Other former Soviet republics, even those that enjoy good relations with Moscow, have been unwilling to even consider such a possibility. Indeed, most that have bases have worked hard to limit the size of the Russian military footprint in their countries, viewing it as a diminution of their sovereignty and independence. But Kyrgyzstan is different, and there are at least three reasons that have compelled Bishkek to consider this unusual possibility.
First, Kyrgyzstan finds itself the object of intense interest by the People’s Republic of China, its enormously powerful neighbor that is increasing its presence in the Kyrgyzstani economy and society (see EDM, November 7, 2012; February 13, 2014). A second Russian base on its territory would be a powerful signal to Beijing that there are real limits to the expansion of Chinese power in this direction.
Second, Kyrgyzstan has anything but warm relations with its two larger Central Asian neighbors, Kazakhstan and Uzbekistan. Its ties with the former are limited by economic competition, but its relations with the latter are fraught with difficulties. Uzbekistan and Kyrgyzstan have not agreed on the demarcation of their common border (see EDM, August 1, 2014), they have an ongoing dispute about water (Kyrgyzstan has a water surplus and Uzbekistan has a water shortage) (see EDM, September 13, 2016), and the sizeable ethnic-Uzbek population in the southern part of Kyrgyzstan has been in revolt against Bishkek on and off for the last two decades (see EDM, June 18, 2012).
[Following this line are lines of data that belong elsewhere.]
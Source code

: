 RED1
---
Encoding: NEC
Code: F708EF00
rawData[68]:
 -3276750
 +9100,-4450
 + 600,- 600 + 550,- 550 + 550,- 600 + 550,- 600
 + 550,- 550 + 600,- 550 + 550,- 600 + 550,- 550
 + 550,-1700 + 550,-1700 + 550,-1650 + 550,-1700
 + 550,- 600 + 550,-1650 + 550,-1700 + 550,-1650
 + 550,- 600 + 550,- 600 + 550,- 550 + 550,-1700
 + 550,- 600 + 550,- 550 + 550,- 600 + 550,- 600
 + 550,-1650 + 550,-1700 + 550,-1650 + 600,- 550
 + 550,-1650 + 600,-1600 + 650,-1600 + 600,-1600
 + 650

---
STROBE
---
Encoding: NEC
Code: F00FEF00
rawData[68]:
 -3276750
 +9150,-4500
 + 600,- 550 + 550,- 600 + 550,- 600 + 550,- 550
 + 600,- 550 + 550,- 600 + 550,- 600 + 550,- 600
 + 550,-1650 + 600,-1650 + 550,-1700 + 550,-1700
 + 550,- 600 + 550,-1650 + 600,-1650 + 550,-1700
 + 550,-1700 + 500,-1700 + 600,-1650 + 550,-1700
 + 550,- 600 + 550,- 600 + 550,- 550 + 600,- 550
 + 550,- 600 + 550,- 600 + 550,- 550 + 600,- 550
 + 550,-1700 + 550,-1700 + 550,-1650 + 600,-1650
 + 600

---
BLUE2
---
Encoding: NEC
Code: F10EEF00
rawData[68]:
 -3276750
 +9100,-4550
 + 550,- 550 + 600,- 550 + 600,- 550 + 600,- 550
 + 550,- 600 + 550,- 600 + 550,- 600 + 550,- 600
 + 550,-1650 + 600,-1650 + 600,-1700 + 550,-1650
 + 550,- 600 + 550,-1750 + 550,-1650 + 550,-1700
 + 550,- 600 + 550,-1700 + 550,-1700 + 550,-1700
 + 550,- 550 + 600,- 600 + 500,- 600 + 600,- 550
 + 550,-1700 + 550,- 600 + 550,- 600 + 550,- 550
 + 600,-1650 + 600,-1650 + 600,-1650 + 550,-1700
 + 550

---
And third, Kyrgyzstan fears it is threatened by Islamist violence and that Moscow is paying far more attention to its neighbors that adjoin Afghanistan—Tajikistan and Uzbekistan. If the Russians were to open a second base on Kyrgyzstan’s territory, many in Bishkek believe, it would pay more attention to the threat there and Kyrgyzstan would thus be more secure.
Given Vladimir Putin’s interest in restoring a Moscow-dominated imperial space across the former Soviet Union, why is the Russian government not rushing to say “yes” to Bishkek’s almost plaintive request? The answer is simple: money. While the Russian government would very much like to have more bases in Central Asia in general and in Kyrgyzstan in particular, it simply cannot afford taking that step now.
Moscow’s failure to respond positively to Bishkek on this issue is one of the best indications of just how overstretched the Russian military budget currently is as a result of Moscow’s actions in Ukraine and Syria and President Vladimir Putin’s commitment to rebuilding the navy—an expensive and probably unattainable goal (see EDM, August 1, 2017).